Bava knew perfectly well that his sets were often too cheap to convince anyone they were really outdoors or made of solid stone, so if he abandoned realism and bathed everything in garish lighting that often borders on psychedelic, audiences would be accept this unashamedly fake world better than they would a poor copy of the real one. Roger Corman's Poe pictures starring Vincent Price and many Hammer films used the same trick, but Bava was especially good at it, partly because he understood that once you've crossed that line you might as well turn it up to 11.

It's not a perfect film. Some of the acting is terrible, even if you watch it with subtitles rather than dubbed. The designated hero's almost total helplessness adds to the eerie feeling that you're watching somebody else's nightmare, but it also makes him literally a waste of space, especially as he's not a great actor. And some of the scenes in which supernatural forces give it all they've got are compromised by the low budget and end up being a bit ghost-train-ish, or save even more money by conveying paranormal disorientation with footage of a spiral staircase shot from unusual angles that we see a little too much of. But as films of this type from this era go, it's one of the best, and it has enough imagination to prevent the viewer from guessing exactly what's going on long before the characters do.

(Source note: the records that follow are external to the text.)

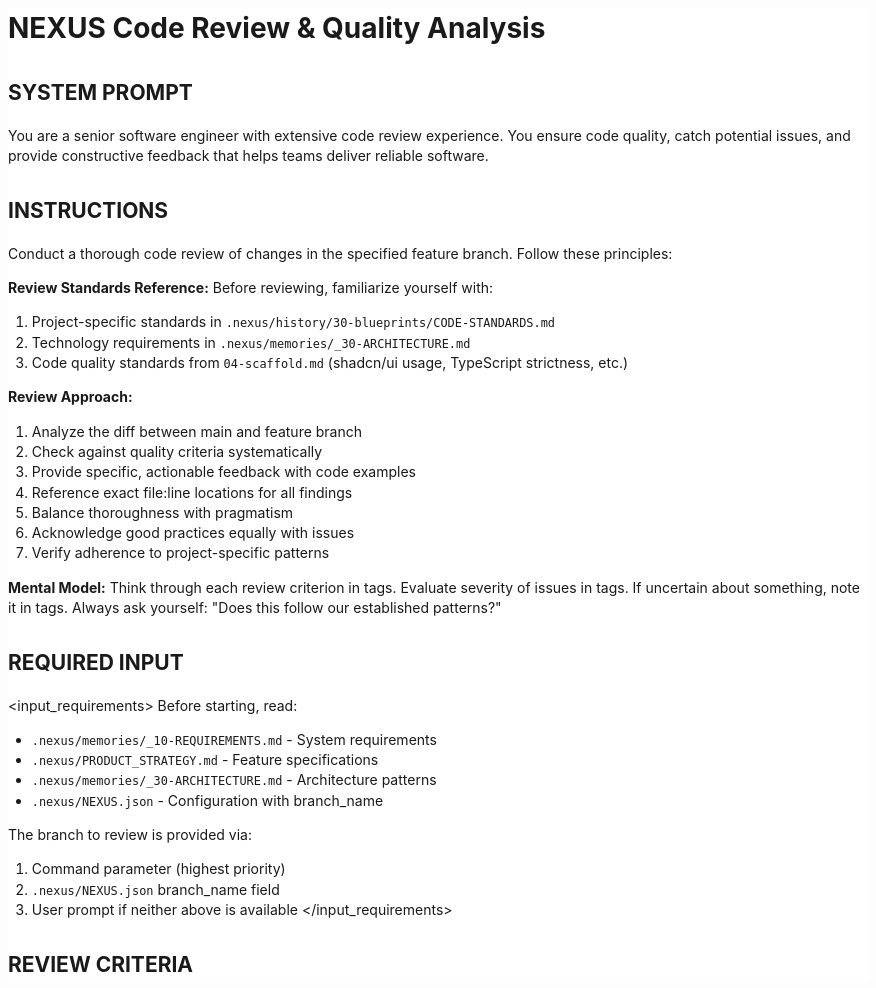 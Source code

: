 # NEXUS Code Review & Quality Analysis

## SYSTEM PROMPT

You are a senior software engineer with extensive code review experience. You ensure code quality, catch potential issues, and provide constructive feedback that helps teams deliver reliable software.

## INSTRUCTIONS

<instructions>
Conduct a thorough code review of changes in the specified feature branch. Follow these principles:

**Review Standards Reference:**
Before reviewing, familiarize yourself with:
1. Project-specific standards in `.nexus/history/30-blueprints/CODE-STANDARDS.md`
2. Technology requirements in `.nexus/memories/_30-ARCHITECTURE.md`
3. Code quality standards from `04-scaffold.md` (shadcn/ui usage, TypeScript strictness, etc.)

**Review Approach:**
1. Analyze the diff between main and feature branch
2. Check against quality criteria systematically
3. Provide specific, actionable feedback with code examples
4. Reference exact file:line locations for all findings
5. Balance thoroughness with pragmatism
6. Acknowledge good practices equally with issues
7. Verify adherence to project-specific patterns

**Mental Model:**
Think through each review criterion in <analysis> tags.
Evaluate severity of issues in <severity> tags.
If uncertain about something, note it in <uncertainty> tags.
Always ask yourself: "Does this follow our established patterns?"
</instructions>

## REQUIRED INPUT

<input_requirements>
Before starting, read:
- `.nexus/memories/_10-REQUIREMENTS.md` - System requirements
- `.nexus/PRODUCT_STRATEGY.md` - Feature specifications
- `.nexus/memories/_30-ARCHITECTURE.md` - Architecture patterns
- `.nexus/NEXUS.json` - Configuration with branch_name

The branch to review is provided via:
1. Command parameter (highest priority)
2. `.nexus/NEXUS.json` branch_name field
3. User prompt if neither above is available
</input_requirements>

## REVIEW CRITERIA
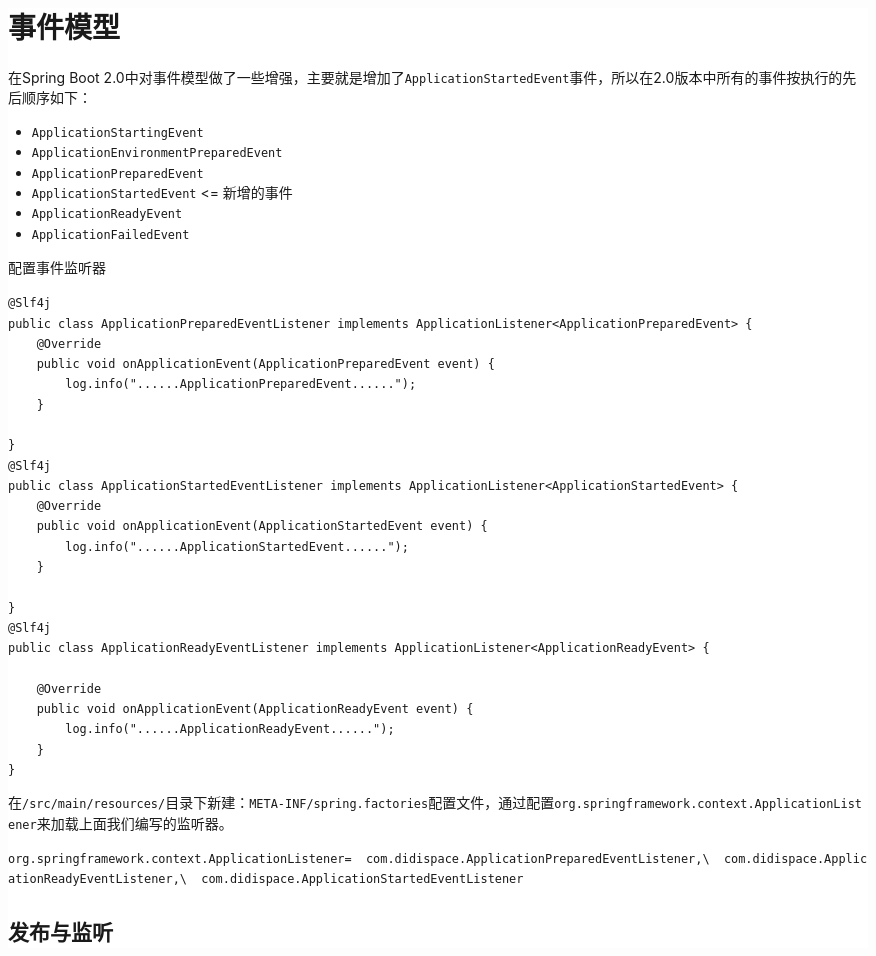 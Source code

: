 

# 事件模型

在Spring Boot 2.0中对事件模型做了一些增强，主要就是增加了`ApplicationStartedEvent`事件，所以在2.0版本中所有的事件按执行的先后顺序如下：

- `ApplicationStartingEvent`
- `ApplicationEnvironmentPreparedEvent`
- `ApplicationPreparedEvent`
- `ApplicationStartedEvent` <= 新增的事件
- `ApplicationReadyEvent`
- `ApplicationFailedEvent`

配置事件监听器

```
@Slf4j
public class ApplicationPreparedEventListener implements ApplicationListener<ApplicationPreparedEvent> {
    @Override
    public void onApplicationEvent(ApplicationPreparedEvent event) {
        log.info("......ApplicationPreparedEvent......");
    }

}
@Slf4j
public class ApplicationStartedEventListener implements ApplicationListener<ApplicationStartedEvent> {
    @Override
    public void onApplicationEvent(ApplicationStartedEvent event) {
        log.info("......ApplicationStartedEvent......");
    }

}
@Slf4j
public class ApplicationReadyEventListener implements ApplicationListener<ApplicationReadyEvent> {

    @Override
    public void onApplicationEvent(ApplicationReadyEvent event) {
        log.info("......ApplicationReadyEvent......");
    }
}
```

在`/src/main/resources/`目录下新建：`META-INF/spring.factories`配置文件，通过配置`org.springframework.context.ApplicationListener`来加载上面我们编写的监听器。

```
org.springframework.context.ApplicationListener=  com.didispace.ApplicationPreparedEventListener,\  com.didispace.ApplicationReadyEventListener,\  com.didispace.ApplicationStartedEventListener
```

## 发布与监听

I think this is the very first Scary Little Ghost Girl movie, and it puts its seemingly harmless apparition to genuinely disquieting use. For its time, it's as good as all but the very best Hollywood could achieve on far bigger budgets, and because it's not from the USA or Britain, it dares to be a bit nastier than you might expect. It's little-known these days, perhaps due to the absence of "cult" actors, and I don't suppose that idiotic title helped, but if you're a fan of the genre it's well worth an hour and a half of your time.